The words settled heavily in the air.
As strong as the monster with Seed power...
The memory surfaced instantly. They remembered the overwhelming pressure, the impossible regeneration, and the way that fight had pushed them to their absolute limits and beyond. And of course, the cost it had taken.
Nadine.
The thought alone was enough to make their expressions darken. That was not just a difficult enemy. It was something that had nearly broken them entirely. To think that they would face the same thing again in this dungeon trial...
Now something on that level... or possibly beyond... stood above them in the darkness.
Fear began to form, subtle but undeniable.
However, it did not take root in Myles. Instead, something else rose in his heart.
His eyes narrowed slightly as he continued looking upward with a growing intensity.
He tightening the grip around his weapons as a familiar heat stirred within his chest.
"Good," he said.
The single word cut through the silence, firm and without hesitation.
"It’s about time we test our strength against something like that again."
They looked toward him with surprise clearly written across their faces.
Before anyone could question him, Myles continued.
"We’re not the same as we were back then," he said, finally lowering his gaze from the darkness above to look at them. "Every fight and things we did to learn the Ether already made us stronger. There’s no reason to feel afraid anymore."
They wanted to believe him. They really did. But trauma did not work like that. The fear they felt back then had not disappeared just because they had grown stronger.
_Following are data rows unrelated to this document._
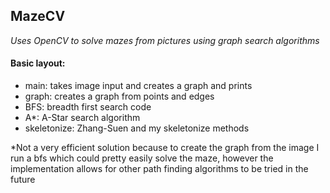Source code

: ## MazeCV

_Uses OpenCV to solve mazes from pictures using graph search algorithms_

#### Basic layout:
- main: takes image input and creates a graph and prints
- graph: creates a graph from points and edges
- BFS: breadth first search code
- A*: A-Star search algorithm
- skeletonize: Zhang-Suen and my skeletonize methods

\*Not a very efficient solution because to create the graph from the image I run a bfs which could pretty easily solve the maze, however the implementation allows for other path finding algorithms to be tried in the future
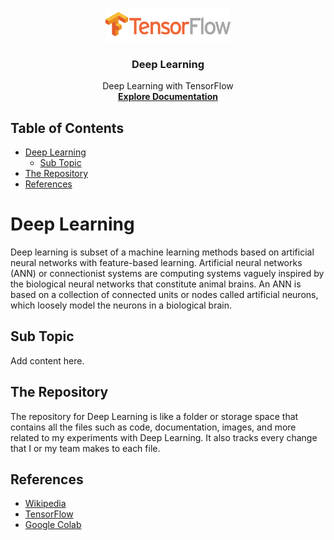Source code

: 
<!-- BANNER / LOGO -->
<br />
<p align="center">
  <a href="https://github.com/raj-vijay/py">
    <img src="images/TensorFlow.png" alt="Logo" width="200" height="53">
  </a>

  <h3 align="center">Deep Learning</h3>

  <p align="center">
    Deep Learning with TensorFlow
    <br />
    <a href="https://www.tensorflow.org/"><strong>Explore Documentation</strong></a>
  </p>
</p>


<!-- TABLE OF CONTENTS -->
## Table of Contents

* [Deep Learning](#Deep-Learning)
  * [Sub Topic](#Sub-Topic)
* [The Repository](#The-repository)
* [References](#References)


# Deep Learning

Deep learning is subset of a machine learning methods based on artificial neural networks with feature-based learning. Artificial neural networks (ANN) or connectionist systems are computing systems vaguely inspired by the biological neural networks that constitute animal brains. An ANN is based on a collection of connected units or nodes called artificial neurons, which loosely model the neurons in a biological brain. 

## Sub Topic

Add content here.


## The Repository
The repository for Deep Learning is like a folder or storage space that contains all the files such as code, documentation, images, and more related to my experiments with Deep Learning. It also tracks every change that I or my team makes to each file.

<!-- REFERENCES -->
## References

* [Wikipedia](https://en.wikipedia.org/wiki/Deep_learning)
* [TensorFlow](https://www.tensorflow.org/guide)
* [Google Colab](https://colab.research.google.com/notebooks/intro.ipynb)
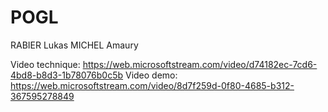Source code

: # POGL

RABIER Lukas
MICHEL Amaury

Video technique: https://web.microsoftstream.com/video/d74182ec-7cd6-4bd8-b8d3-1b78076b0c5b
Video demo: https://web.microsoftstream.com/video/8d7f259d-0f80-4685-b312-367595278849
It lingered, buried deep inside their minds, clinging stubbornly to every thought and instinct, reminding them of how close they had come to death.
That kind of trauma did not fade easily, and certainly not just because someone told them there was no reason to be afraid anymore.
Myles saw it immediately.
He did not need them to speak. The hesitation in their eyes was all obvious to him. Their fear had not changed. It had only been pushed down, waiting for a moment like this to rise again.
"Stop being a pussy," Myles said, his voice cutting through the silence with sudden sharpness.
His face remained calm, but there was no mistaking the anger behind it. His eyes burned as he looked at them with a look that was intense enough to make several of them flinch slightly under his gaze.
"Don’t you want to kill this thing?" he continued, his hands tightening around the hilts of his twin blades, the faint sound of metal shifting echoing in the quiet arena. "Then we must fight it. We have no choice."
The moment those words left his mouth, the air suddenly changed.
The oppressive presence above them stirred, no longer still or content to simply watch. The shadows at the ceiling began to move and they saw something massive started to descend from the darkness.
A grotesque, towering abomination revealed itself inch by inch, its massive body twisting unnaturally as it came into view. Its head—if it could even be called that—was covered in countless eyes, dozens upon dozens of them opening all at once, each one staring directly at the group below.